WHAT YOU SHOULD DO ▸ Repeat every entry exactly as it stands. Omit the images.

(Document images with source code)
--*--
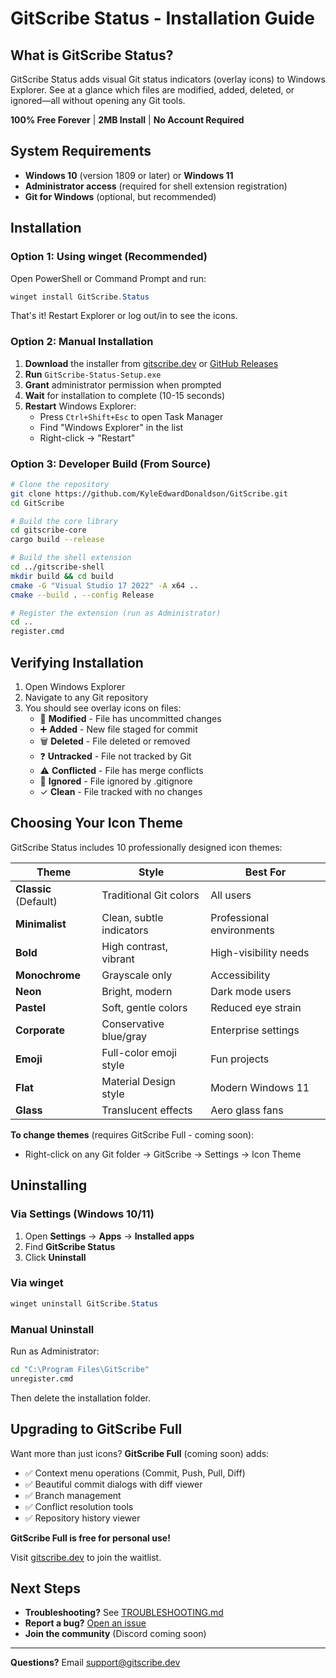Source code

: # GitScribe Status - Installation Guide

## What is GitScribe Status?

GitScribe Status adds visual Git status indicators (overlay icons) to Windows Explorer. See at a glance which files are modified, added, deleted, or ignored—all without opening any Git tools.

**100% Free Forever** | **2MB Install** | **No Account Required**

## System Requirements

- **Windows 10** (version 1809 or later) or **Windows 11**
- **Administrator access** (required for shell extension registration)
- **Git for Windows** (optional, but recommended)

## Installation

### Option 1: Using winget (Recommended)

Open PowerShell or Command Prompt and run:

```powershell
winget install GitScribe.Status
```

That's it! Restart Explorer or log out/in to see the icons.

### Option 2: Manual Installation

1. **Download** the installer from [gitscribe.dev](https://gitscribe.dev) or [GitHub Releases](https://github.com/KyleEdwardDonaldson/GitScribe/releases)
2. **Run** `GitScribe-Status-Setup.exe`
3. **Grant** administrator permission when prompted
4. **Wait** for installation to complete (10-15 seconds)
5. **Restart** Windows Explorer:
   - Press `Ctrl+Shift+Esc` to open Task Manager
   - Find "Windows Explorer" in the list
   - Right-click → "Restart"

### Option 3: Developer Build (From Source)

```bash
# Clone the repository
git clone https://github.com/KyleEdwardDonaldson/GitScribe.git
cd GitScribe

# Build the core library
cd gitscribe-core
cargo build --release

# Build the shell extension
cd ../gitscribe-shell
mkdir build && cd build
cmake -G "Visual Studio 17 2022" -A x64 ..
cmake --build . --config Release

# Register the extension (run as Administrator)
cd ..
register.cmd
```

## Verifying Installation

1. Open Windows Explorer
2. Navigate to any Git repository
3. You should see overlay icons on files:
   - 📝 **Modified** - File has uncommitted changes
   - ➕ **Added** - New file staged for commit
   - 🗑️ **Deleted** - File deleted or removed
   - ❓ **Untracked** - File not tracked by Git
   - ⚠️ **Conflicted** - File has merge conflicts
   - 🚫 **Ignored** - File ignored by .gitignore
   - ✓ **Clean** - File tracked with no changes

## Choosing Your Icon Theme

GitScribe Status includes 10 professionally designed icon themes:

| Theme | Style | Best For |
|-------|-------|----------|
| **Classic** (Default) | Traditional Git colors | All users |
| **Minimalist** | Clean, subtle indicators | Professional environments |
| **Bold** | High contrast, vibrant | High-visibility needs |
| **Monochrome** | Grayscale only | Accessibility |
| **Neon** | Bright, modern | Dark mode users |
| **Pastel** | Soft, gentle colors | Reduced eye strain |
| **Corporate** | Conservative blue/gray | Enterprise settings |
| **Emoji** | Full-color emoji style | Fun projects |
| **Flat** | Material Design style | Modern Windows 11 |
| **Glass** | Translucent effects | Aero glass fans |

**To change themes** (requires GitScribe Full - coming soon):
- Right-click on any Git folder → GitScribe → Settings → Icon Theme

## Uninstalling

### Via Settings (Windows 10/11)

1. Open **Settings** → **Apps** → **Installed apps**
2. Find **GitScribe Status**
3. Click **Uninstall**

### Via winget

```powershell
winget uninstall GitScribe.Status
```

### Manual Uninstall

Run as Administrator:

```cmd
cd "C:\Program Files\GitScribe"
unregister.cmd
```

Then delete the installation folder.

## Upgrading to GitScribe Full

Want more than just icons? **GitScribe Full** (coming soon) adds:

- ✅ Context menu operations (Commit, Push, Pull, Diff)
- ✅ Beautiful commit dialogs with diff viewer
- ✅ Branch management
- ✅ Conflict resolution tools
- ✅ Repository history viewer

**GitScribe Full is free for personal use!**

Visit [gitscribe.dev](https://gitscribe.dev) to join the waitlist.

## Next Steps

- **Troubleshooting?** See [TROUBLESHOOTING.md](./TROUBLESHOOTING.md)
- **Report a bug?** [Open an issue](https://github.com/KyleEdwardDonaldson/GitScribe/issues)
- **Join the community** (Discord coming soon)

---

**Questions?** Email support@gitscribe.dev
--*--
EXERCISE RESULT ▸
Source code

: # GitScribe Status - Installation Guide

## What is GitScribe Status?

GitScribe Status adds visual Git status indicators (overlay icons) to Windows Explorer. See at a glance which files are modified, added, deleted, or ignored—all without opening any Git tools.

**100% Free Forever** | **2MB Install** | **No Account Required**

## System Requirements

- **Windows 10** (version 1809 or later) or **Windows 11**
- **Administrator access** (required for shell extension registration)
- **Git for Windows** (optional, but recommended)

## Installation

### Option 1: Using winget (Recommended)

Open PowerShell or Command Prompt and run:

```powershell
winget install GitScribe.Status
```

That's it! Restart Explorer or log out/in to see the icons.

### Option 2: Manual Installation

1. **Download** the installer from [gitscribe.dev](https://gitscribe.dev) or [GitHub Releases](https://github.com/KyleEdwardDonaldson/GitScribe/releases)
2. **Run** `GitScribe-Status-Setup.exe`
3. **Grant** administrator permission when prompted
4. **Wait** for installation to complete (10-15 seconds)
5. **Restart** Windows Explorer:
   - Press `Ctrl+Shift+Esc` to open Task Manager
   - Find "Windows Explorer" in the list
   - Right-click → "Restart"

### Option 3: Developer Build (From Source)

```bash
# Clone the repository
git clone https://github.com/KyleEdwardDonaldson/GitScribe.git
cd GitScribe

# Build the core library
cd gitscribe-core
cargo build --release

# Build the shell extension
cd ../gitscribe-shell
mkdir build && cd build
cmake -G "Visual Studio 17 2022" -A x64 ..
cmake --build . --config Release

# Register the extension (run as Administrator)
cd ..
register.cmd
```

## Verifying Installation

1. Open Windows Explorer
2. Navigate to any Git repository
3. You should see overlay icons on files:
   - 📝 **Modified** - File has uncommitted changes
   - ➕ **Added** - New file staged for commit
   - 🗑️ **Deleted** - File deleted or removed
   - ❓ **Untracked** - File not tracked by Git
   - ⚠️ **Conflicted** - File has merge conflicts
   - 🚫 **Ignored** - File ignored by .gitignore
   - ✓ **Clean** - File tracked with no changes

## Choosing Your Icon Theme

GitScribe Status includes 10 professionally designed icon themes:

| Theme | Style | Best For |
|-------|-------|----------|
| **Classic** (Default) | Traditional Git colors | All users |
| **Minimalist** | Clean, subtle indicators | Professional environments |
| **Bold** | High contrast, vibrant | High-visibility needs |
| **Monochrome** | Grayscale only | Accessibility |
| **Neon** | Bright, modern | Dark mode users |
| **Pastel** | Soft, gentle colors | Reduced eye strain |
| **Corporate** | Conservative blue/gray | Enterprise settings |
| **Emoji** | Full-color emoji style | Fun projects |
| **Flat** | Material Design style | Modern Windows 11 |
| **Glass** | Translucent effects | Aero glass fans |

**To change themes** (requires GitScribe Full - coming soon):
- Right-click on any Git folder → GitScribe → Settings → Icon Theme

## Uninstalling

### Via Settings (Windows 10/11)

1. Open **Settings** → **Apps** → **Installed apps**
2. Find **GitScribe Status**
3. Click **Uninstall**

### Via winget

```powershell
winget uninstall GitScribe.Status
```

### Manual Uninstall

Run as Administrator:

```cmd
cd "C:\Program Files\GitScribe"
unregister.cmd
```

Then delete the installation folder.

## Upgrading to GitScribe Full

Want more than just icons? **GitScribe Full** (coming soon) adds:

- ✅ Context menu operations (Commit, Push, Pull, Diff)
- ✅ Beautiful commit dialogs with diff viewer
- ✅ Branch management
- ✅ Conflict resolution tools
- ✅ Repository history viewer

**GitScribe Full is free for personal use!**

Visit [gitscribe.dev](https://gitscribe.dev) to join the waitlist.

## Next Steps

- **Troubleshooting?** See [TROUBLESHOOTING.md](./TROUBLESHOOTING.md)
- **Report a bug?** [Open an issue](https://github.com/KyleEdwardDonaldson/GitScribe/issues)
- **Join the community** (Discord coming soon)

---

**Questions?** Email support@gitscribe.dev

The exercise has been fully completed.